Растерянная София поколебалась и наконец сдалась. Я
приготовил роковой напиток, сестра подставила его матери, и та свалилась на
пол.
— О святое небо! — вскричал я, с шумом влетая в
комнату. — Матушка… что с вами? Это наверняка дело рук Софии, этого
бездушного чудовища, которому грозил ваш справедливый гнев… Вот как отомстила
она за ваши спра— ведливые нарекания. Пусть же она поплатится за свое
преступление. Я раскрыл его, надо арестовать Софию! Надо наказать виновницу
чудовищного убийства, пусть она погибнет, пусть отплатит кровью за смерть моей
матери.
Именно с этими словами я представил пришедшему комиссару яд,
найденный в комнате сестры и завернутый в ее белье.

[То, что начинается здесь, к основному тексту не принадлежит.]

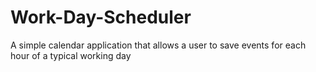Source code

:# Work-Day-Scheduler
A simple calendar application that allows a user to save events for each hour of a typical working day
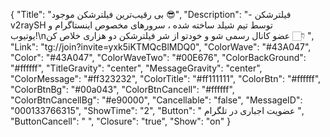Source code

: {
"Title": "بی رقیب‌ترین فیلترشکن موجود 😎",
"Description": "- فیلترشکن v2raySH توسط تیم شیلد ساخته شده ، سرورهای مخصوص اینستاگرام و یوتیوب!\nعضو کانال رسمی شو و خودتو از شر فیلترشکن دو هزاری خلاص کن 👇🏻 ",
"Link": "tg://join?invite=yxk5iKTMQcBlMDQ0",
"ColorWave": "#43A047",
"Color": "#43A047",
"ColorWaveTwo": "#00E676",
"ColorBackGround": "#ffffff",
"TitleGravity": "center",
"MessageGravity": "center",
"ColorMessage": "#ff323232",
"ColorTitle": "#ff111111",
"ColorBtn": "#ffffff",
"ColorBtnBg": "#00a043",
"ColorBtnCancell": "#ffffff",
"ColorBtnCancellBg": "#e90000",
"Cancellable": "false",
"MessageID": "000133766315",
"ShowTime": "2",
"Button": " عضویت اجباری در تلگرام ",
"ButtonCancell": "  ",
"Closure": "true",
"Show": "on"
}
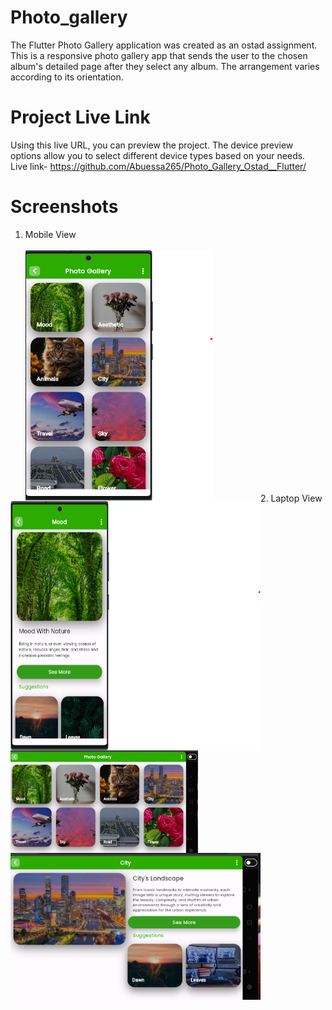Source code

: # Photo_gallery

The Flutter Photo Gallery application was created as an ostad assignment. This is a responsive photo gallery app that sends the user to the chosen album's detailed page after they select any album. The arrangement varies according to its orientation.
# Project Live Link
Using this live URL, you can preview the project. The device preview options allow you to select different device types based on your needs.<br />
Live link- https://github.com/Abuessa265/Photo_Gallery_Ostad__Flutter/
<br />
# Screenshots
1. Mobile View <br /><br />
<img align="left" alt ="LandingPageVertical" width ="300" height ="400" src="https://github.com/Abuessa265/Photo_Gallery_Ostad__Flutter/blob/master/assets/ss_one.png"></img>

<img align="left" alt ="LandingPageHorizontal" width ="400" height="400" src="https://github.com/Abuessa265/Photo_Gallery_Ostad__Flutter/blob/master/assets/ss_two.png"></img>



<br /><br /><br /><br /><br /><br /><br /><br /><br /><br /><br />
<br /><br /><br /><br /><br /><br /><br /><br /><br /><br /><br />
2. Laptop View  <br /><br />
<img align="left" alt ="LandingPageVertical" width ="300" src="https://github.com/Abuessa265/Photo_Gallery_Ostad__Flutter/blob/master/assets/ss_three.png"></img>
<br />
<img align="center" alt ="LandingPageHorizontal" width ="400" src="https://github.com/Abuessa265/Photo_Gallery_Ostad__Flutter/blob/master/assets/ss_four.png"></img>
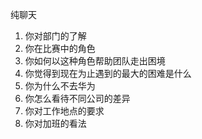 纯聊天

1. 你对部门的了解
2. 你在比赛中的角色
3. 你如何以这种角色帮助团队走出困境
4. 你觉得到现在为止遇到的最大的困难是什么
5. 你为什么不去华为
6. 你怎么看待不同公司的差异
7. 你对工作地点的要求
8. 你对加班的看法

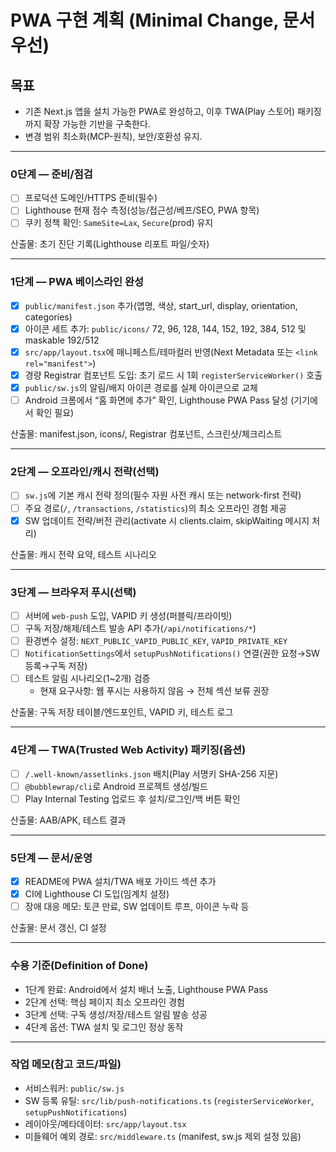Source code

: # PWA 구현 계획 (Minimal Change, 문서 우선)

## 목표

- 기존 Next.js 앱을 설치 가능한 PWA로 완성하고, 이후 TWA(Play 스토어) 패키징까지 확장 가능한 기반을 구축한다.
- 변경 범위 최소화(MCP-원칙), 보안/호환성 유지.

---

### 0단계 — 준비/점검

- [ ] 프로덕션 도메인/HTTPS 준비(필수)
- [ ] Lighthouse 현재 점수 측정(성능/접근성/베프/SEO, PWA 항목)
- [ ] 쿠키 정책 확인: `SameSite=Lax`, `Secure`(prod) 유지

산출물: 초기 진단 기록(Lighthouse 리포트 파일/숫자)

---

### 1단계 — PWA 베이스라인 완성

- [x] `public/manifest.json` 추가(앱명, 색상, start_url, display, orientation, categories)
- [x] 아이콘 세트 추가: `public/icons/` 72, 96, 128, 144, 152, 192, 384, 512 및 maskable 192/512
- [x] `src/app/layout.tsx`에 매니페스트/테마컬러 반영(Next Metadata 또는 `<link rel="manifest">`)
- [x] 경량 Registrar 컴포넌트 도입: 초기 로드 시 1회 `registerServiceWorker()` 호출
- [x] `public/sw.js`의 알림/배지 아이콘 경로를 실제 아이콘으로 교체
- [ ] Android 크롬에서 “홈 화면에 추가” 확인, Lighthouse PWA Pass 달성 (기기에서 확인 필요)

산출물: manifest.json, icons/, Registrar 컴포넌트, 스크린샷/체크리스트

---

### 2단계 — 오프라인/캐시 전략(선택)

- [ ] `sw.js`에 기본 캐시 전략 정의(필수 자원 사전 캐시 또는 network-first 전략)
- [ ] 주요 경로(`/`, `/transactions`, `/statistics`)의 최소 오프라인 경험 제공
- [x] SW 업데이트 전략/버전 관리(activate 시 clients.claim, skipWaiting 메시지 처리)

산출물: 캐시 전략 요약, 테스트 시나리오

---

### 3단계 — 브라우저 푸시(선택)

- [ ] 서버에 `web-push` 도입, VAPID 키 생성(퍼블릭/프라이빗)
- [ ] 구독 저장/해제/테스트 발송 API 추가(`/api/notifications/*`)
- [ ] 환경변수 설정: `NEXT_PUBLIC_VAPID_PUBLIC_KEY`, `VAPID_PRIVATE_KEY`
- [ ] `NotificationSettings`에서 `setupPushNotifications()` 연결(권한 요청→SW 등록→구독 저장)
- [ ] 테스트 알림 시나리오(1~2개) 검증
  - 현재 요구사항: 웹 푸시는 사용하지 않음 → 전체 섹션 보류 권장

산출물: 구독 저장 테이블/엔드포인트, VAPID 키, 테스트 로그

---

### 4단계 — TWA(Trusted Web Activity) 패키징(옵션)

- [ ] `/.well-known/assetlinks.json` 배치(Play 서명키 SHA-256 지문)
- [ ] `@bubblewrap/cli`로 Android 프로젝트 생성/빌드
- [ ] Play Internal Testing 업로드 후 설치/로그인/백 버튼 확인

산출물: AAB/APK, 테스트 결과

---

### 5단계 — 문서/운영

- [x] README에 PWA 설치/TWA 배포 가이드 섹션 추가
- [x] CI에 Lighthouse CI 도입(임계치 설정)
- [ ] 장애 대응 메모: 토큰 만료, SW 업데이트 루프, 아이콘 누락 등

산출물: 문서 갱신, CI 설정

---

### 수용 기준(Definition of Done)

- 1단계 완료: Android에서 설치 배너 노출, Lighthouse PWA Pass
- 2단계 선택: 핵심 페이지 최소 오프라인 경험
- 3단계 선택: 구독 생성/저장/테스트 알림 발송 성공
- 4단계 옵션: TWA 설치 및 로그인 정상 동작

---

### 작업 메모(참고 코드/파일)

- 서비스워커: `public/sw.js`
- SW 등록 유틸: `src/lib/push-notifications.ts` (`registerServiceWorker`, `setupPushNotifications`)
- 레이아웃/메타데이터: `src/app/layout.tsx`
- 미들웨어 예외 경로: `src/middleware.ts` (manifest, sw.js 제외 설정 있음)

— Неужели и теперь могут быть какие-то сомнения,
сударь? — продолжал я, обращаясь к представителю закона. — Разве
преступница не изобличена? Для меня ужасно, что приходится выдавать свою
сестру, но я предпочитаю, чтобы она умерла, чем носила на себе печать
бесчестия, и нисколько не колеблюсь между прекращением ее дней и опасными
последствиями безнаказанности. Исполняйте свой долг, сударь, я буду
несчастнейшим из людей, зато мне не придется упрекать себя в преступлении этой
злодейки.
Потрясенная София бросила на меня ужасный взгляд, она хотела
что-то сказать, но ярость, боль и отчаяние помешали ей; она рухнула без чувств,
ее унесли… Судебная процедура прошла как обычно, я пришел в суд, подтвердил
свое заявление. София пыталась возложить вину на меня, объявить меня автором
этого смертоубийства. Моя мать, которая была еще жива, приняла мою сторону и сама
обвинила Софию; она рассказала о ее поведении: какие еще доказательства были
нужны судьям? Софию приговорили к смерти. Я помчался к Александру.